**Exercise inputs**
------------------------------------------------------------

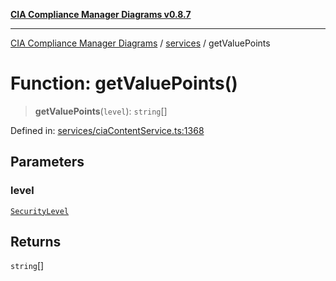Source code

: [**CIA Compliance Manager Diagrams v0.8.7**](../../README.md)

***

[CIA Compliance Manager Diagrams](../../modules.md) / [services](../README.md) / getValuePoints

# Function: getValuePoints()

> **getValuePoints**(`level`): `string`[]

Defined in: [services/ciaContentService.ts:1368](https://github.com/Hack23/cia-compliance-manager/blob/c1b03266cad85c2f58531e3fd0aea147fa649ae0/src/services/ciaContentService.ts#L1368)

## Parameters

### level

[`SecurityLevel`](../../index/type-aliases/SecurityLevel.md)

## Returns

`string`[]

------------------------------------------------------------

**Aim of the exercise**
Repeat the data above in full and exactly. Omit every image.

**The answer**
Source code

: [**CIA Compliance Manager Diagrams v0.8.7**](../../README.md)

***

[CIA Compliance Manager Diagrams](../../modules.md) / [services](../README.md) / getValuePoints

# Function: getValuePoints()

> **getValuePoints**(`level`): `string`[]

Defined in: [services/ciaContentService.ts:1368](https://github.com/Hack23/cia-compliance-manager/blob/c1b03266cad85c2f58531e3fd0aea147fa649ae0/src/services/ciaContentService.ts#L1368)

## Parameters

### level

[`SecurityLevel`](../../index/type-aliases/SecurityLevel.md)

## Returns

`string`[]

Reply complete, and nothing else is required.